How to complete this task
From the records below, output exactly the lines running from the line containing "programs that do" through the line containing "G = \sum_i g_i\,\alpha_i", and no others.

——

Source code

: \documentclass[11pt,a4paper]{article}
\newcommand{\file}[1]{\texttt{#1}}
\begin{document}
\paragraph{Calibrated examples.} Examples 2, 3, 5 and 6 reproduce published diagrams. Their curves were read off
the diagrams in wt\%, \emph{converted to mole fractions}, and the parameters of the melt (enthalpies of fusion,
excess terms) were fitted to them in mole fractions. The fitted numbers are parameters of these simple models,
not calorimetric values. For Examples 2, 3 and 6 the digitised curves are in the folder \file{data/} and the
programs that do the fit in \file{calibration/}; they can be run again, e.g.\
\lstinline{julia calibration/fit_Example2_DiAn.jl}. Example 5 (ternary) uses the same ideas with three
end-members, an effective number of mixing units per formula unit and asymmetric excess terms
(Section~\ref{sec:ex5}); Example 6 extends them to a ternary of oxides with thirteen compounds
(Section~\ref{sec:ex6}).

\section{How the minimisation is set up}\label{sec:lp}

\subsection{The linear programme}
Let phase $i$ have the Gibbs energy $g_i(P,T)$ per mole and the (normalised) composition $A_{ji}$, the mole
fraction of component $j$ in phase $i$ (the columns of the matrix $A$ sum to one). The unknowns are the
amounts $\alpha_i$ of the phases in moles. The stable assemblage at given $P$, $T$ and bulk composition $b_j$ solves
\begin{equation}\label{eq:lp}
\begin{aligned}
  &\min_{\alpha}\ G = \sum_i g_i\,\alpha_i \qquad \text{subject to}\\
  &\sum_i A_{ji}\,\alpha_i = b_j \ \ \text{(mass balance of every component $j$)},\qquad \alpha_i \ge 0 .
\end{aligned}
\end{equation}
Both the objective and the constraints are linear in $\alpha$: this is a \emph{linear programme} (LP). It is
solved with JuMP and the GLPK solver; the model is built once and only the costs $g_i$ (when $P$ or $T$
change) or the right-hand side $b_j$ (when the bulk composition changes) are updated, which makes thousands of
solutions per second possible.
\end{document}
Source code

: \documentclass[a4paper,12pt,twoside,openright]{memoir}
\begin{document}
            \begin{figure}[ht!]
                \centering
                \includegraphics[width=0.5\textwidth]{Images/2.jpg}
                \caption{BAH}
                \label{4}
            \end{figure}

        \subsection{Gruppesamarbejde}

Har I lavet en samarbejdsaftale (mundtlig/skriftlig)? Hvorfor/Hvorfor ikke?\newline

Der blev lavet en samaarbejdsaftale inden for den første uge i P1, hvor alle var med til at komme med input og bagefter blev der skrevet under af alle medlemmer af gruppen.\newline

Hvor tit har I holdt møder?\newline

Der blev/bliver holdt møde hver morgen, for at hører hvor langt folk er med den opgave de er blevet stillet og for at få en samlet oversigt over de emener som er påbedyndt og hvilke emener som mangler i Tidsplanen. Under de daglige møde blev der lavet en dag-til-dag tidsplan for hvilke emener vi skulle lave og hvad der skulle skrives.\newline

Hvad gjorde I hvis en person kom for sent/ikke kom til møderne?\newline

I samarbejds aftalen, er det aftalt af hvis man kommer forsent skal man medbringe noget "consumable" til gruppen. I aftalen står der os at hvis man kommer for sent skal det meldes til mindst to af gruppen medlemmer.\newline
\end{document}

——

Response area
programs that do the fit in \file{calibration/}; they can be run again, e.g.\
\lstinline{julia calibration/fit_Example2_DiAn.jl}. Example 5 (ternary) uses the same ideas with three
end-members, an effective number of mixing units per formula unit and asymmetric excess terms
(Section~\ref{sec:ex5}); Example 6 extends them to a ternary of oxides with thirteen compounds
(Section~\ref{sec:ex6}).

\section{How the minimisation is set up}\label{sec:lp}

\subsection{The linear programme}
Let phase $i$ have the Gibbs energy $g_i(P,T)$ per mole and the (normalised) composition $A_{ji}$, the mole
fraction of component $j$ in phase $i$ (the columns of the matrix $A$ sum to one). The unknowns are the
amounts $\alpha_i$ of the phases in moles. The stable assemblage at given $P$, $T$ and bulk composition $b_j$ solves
\begin{equation}\label{eq:lp}
\begin{aligned}
  &\min_{\alpha}\ G = \sum_i g_i\,\alpha_i \qquad \text{subject to}\\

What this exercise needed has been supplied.